= Beginning of Section =

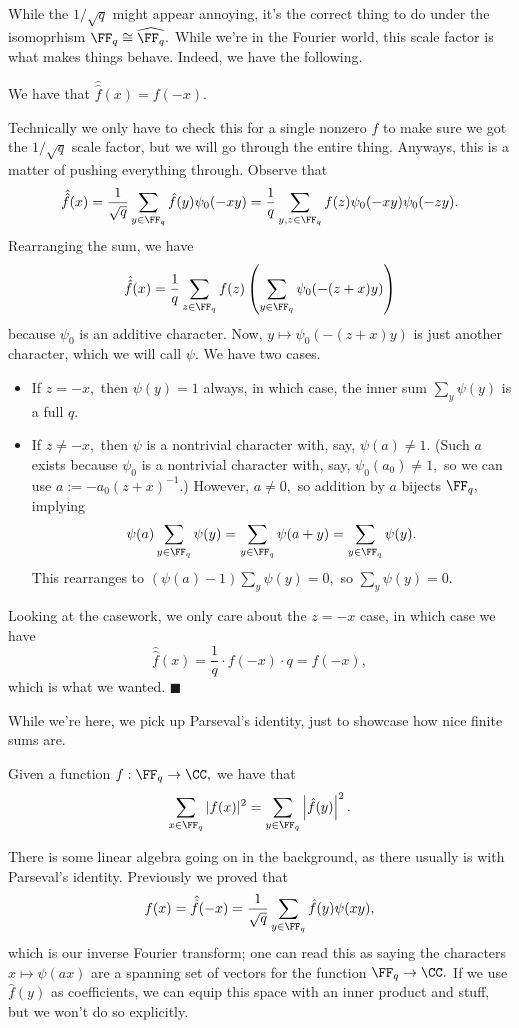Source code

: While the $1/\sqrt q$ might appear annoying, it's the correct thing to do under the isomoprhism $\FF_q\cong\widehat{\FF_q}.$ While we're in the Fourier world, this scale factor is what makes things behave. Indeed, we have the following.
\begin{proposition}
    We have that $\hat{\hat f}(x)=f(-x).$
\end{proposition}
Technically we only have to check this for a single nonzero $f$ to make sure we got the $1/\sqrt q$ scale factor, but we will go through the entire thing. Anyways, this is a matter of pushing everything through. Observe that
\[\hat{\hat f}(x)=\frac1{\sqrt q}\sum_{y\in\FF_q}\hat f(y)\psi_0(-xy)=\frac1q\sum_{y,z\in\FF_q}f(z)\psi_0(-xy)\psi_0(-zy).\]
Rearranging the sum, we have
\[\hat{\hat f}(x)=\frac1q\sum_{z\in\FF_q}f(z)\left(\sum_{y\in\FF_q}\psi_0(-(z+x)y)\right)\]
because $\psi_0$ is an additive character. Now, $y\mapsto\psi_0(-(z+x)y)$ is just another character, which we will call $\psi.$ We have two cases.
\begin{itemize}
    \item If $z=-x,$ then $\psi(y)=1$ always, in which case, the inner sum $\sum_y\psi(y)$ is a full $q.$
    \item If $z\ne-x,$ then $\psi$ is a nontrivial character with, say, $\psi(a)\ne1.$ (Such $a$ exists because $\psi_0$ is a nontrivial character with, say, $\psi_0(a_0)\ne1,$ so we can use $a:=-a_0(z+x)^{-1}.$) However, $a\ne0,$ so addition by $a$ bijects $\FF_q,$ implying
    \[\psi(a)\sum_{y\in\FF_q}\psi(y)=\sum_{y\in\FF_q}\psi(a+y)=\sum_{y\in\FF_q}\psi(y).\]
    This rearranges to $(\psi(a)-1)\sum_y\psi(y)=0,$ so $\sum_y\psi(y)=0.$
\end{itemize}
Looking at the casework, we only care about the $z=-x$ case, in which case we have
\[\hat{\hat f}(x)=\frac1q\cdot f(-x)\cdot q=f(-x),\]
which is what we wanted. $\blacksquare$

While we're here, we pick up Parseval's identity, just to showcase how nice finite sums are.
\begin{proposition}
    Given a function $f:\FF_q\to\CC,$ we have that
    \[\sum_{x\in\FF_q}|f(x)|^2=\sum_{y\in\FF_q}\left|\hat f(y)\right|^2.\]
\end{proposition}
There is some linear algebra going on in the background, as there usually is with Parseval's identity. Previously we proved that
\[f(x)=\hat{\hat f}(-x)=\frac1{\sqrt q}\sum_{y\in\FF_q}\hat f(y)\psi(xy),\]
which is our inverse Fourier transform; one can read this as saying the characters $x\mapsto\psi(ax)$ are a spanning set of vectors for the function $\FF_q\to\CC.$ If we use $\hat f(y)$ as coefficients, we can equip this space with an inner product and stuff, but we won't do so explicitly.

= End of Section =
= Beginning of Section =

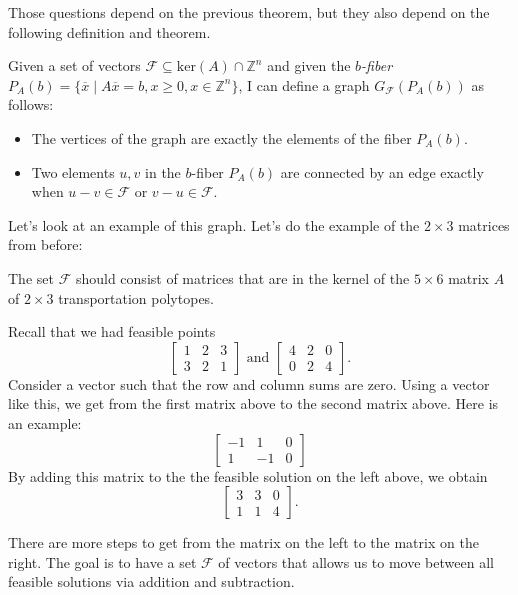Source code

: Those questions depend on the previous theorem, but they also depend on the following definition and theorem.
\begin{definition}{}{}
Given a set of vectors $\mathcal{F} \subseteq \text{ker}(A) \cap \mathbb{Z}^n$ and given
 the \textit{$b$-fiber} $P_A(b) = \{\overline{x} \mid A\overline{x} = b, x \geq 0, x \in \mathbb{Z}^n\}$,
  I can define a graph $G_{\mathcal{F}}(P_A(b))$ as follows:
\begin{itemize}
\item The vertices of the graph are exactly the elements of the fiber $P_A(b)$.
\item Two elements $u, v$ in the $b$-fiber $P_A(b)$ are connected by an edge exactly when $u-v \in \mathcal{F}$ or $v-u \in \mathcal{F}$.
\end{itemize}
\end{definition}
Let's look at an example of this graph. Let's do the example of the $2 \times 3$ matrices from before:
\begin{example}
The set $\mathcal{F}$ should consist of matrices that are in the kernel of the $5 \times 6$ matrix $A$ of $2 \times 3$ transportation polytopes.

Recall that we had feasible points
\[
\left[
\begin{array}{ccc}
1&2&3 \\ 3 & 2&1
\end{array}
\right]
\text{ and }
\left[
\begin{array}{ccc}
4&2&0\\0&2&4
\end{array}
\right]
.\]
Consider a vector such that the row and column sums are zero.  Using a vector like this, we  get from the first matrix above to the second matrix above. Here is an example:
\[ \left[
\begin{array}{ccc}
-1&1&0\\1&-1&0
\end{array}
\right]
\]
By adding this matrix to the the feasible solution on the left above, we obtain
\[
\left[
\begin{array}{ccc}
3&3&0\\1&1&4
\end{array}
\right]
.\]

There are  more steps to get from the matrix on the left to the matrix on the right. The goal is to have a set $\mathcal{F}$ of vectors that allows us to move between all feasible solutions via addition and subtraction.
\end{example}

= End of Section =
= Beginning of Section =

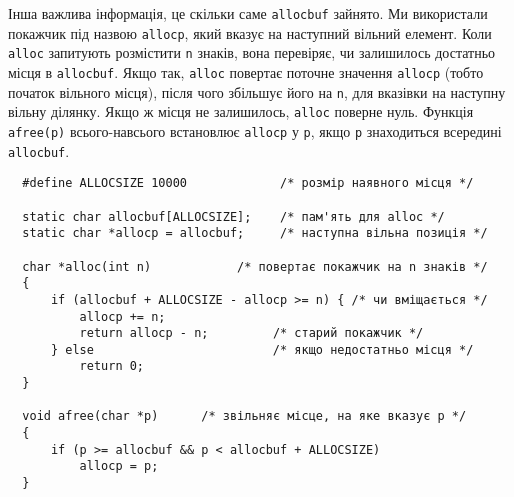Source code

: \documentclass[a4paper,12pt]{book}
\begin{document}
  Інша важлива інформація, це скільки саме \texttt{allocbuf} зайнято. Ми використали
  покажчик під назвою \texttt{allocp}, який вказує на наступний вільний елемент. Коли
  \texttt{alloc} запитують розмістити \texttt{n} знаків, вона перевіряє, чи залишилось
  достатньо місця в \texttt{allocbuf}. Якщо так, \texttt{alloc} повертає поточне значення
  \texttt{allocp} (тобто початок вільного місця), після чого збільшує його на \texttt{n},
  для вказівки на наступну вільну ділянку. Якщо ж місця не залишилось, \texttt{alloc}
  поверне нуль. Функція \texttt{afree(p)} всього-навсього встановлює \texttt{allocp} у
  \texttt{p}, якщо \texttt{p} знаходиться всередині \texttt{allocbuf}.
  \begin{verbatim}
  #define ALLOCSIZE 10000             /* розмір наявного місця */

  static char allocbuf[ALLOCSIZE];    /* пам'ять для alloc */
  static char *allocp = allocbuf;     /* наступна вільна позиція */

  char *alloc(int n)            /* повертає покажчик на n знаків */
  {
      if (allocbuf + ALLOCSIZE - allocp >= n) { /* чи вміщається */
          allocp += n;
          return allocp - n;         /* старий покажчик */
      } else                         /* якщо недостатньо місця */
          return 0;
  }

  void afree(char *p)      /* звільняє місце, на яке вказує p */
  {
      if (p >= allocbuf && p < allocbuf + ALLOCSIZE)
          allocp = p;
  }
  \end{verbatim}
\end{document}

= End of Section =

**Aim of the task:** Copy, from the data above, every line where the word "just" appears.

**Result:**
because $\psi_0$ is an additive character. Now, $y\mapsto\psi_0(-(z+x)y)$ is just another character, which we will call $\psi.$ We have two cases.
While we're here, we pick up Parseval's identity, just to showcase how nice finite sums are.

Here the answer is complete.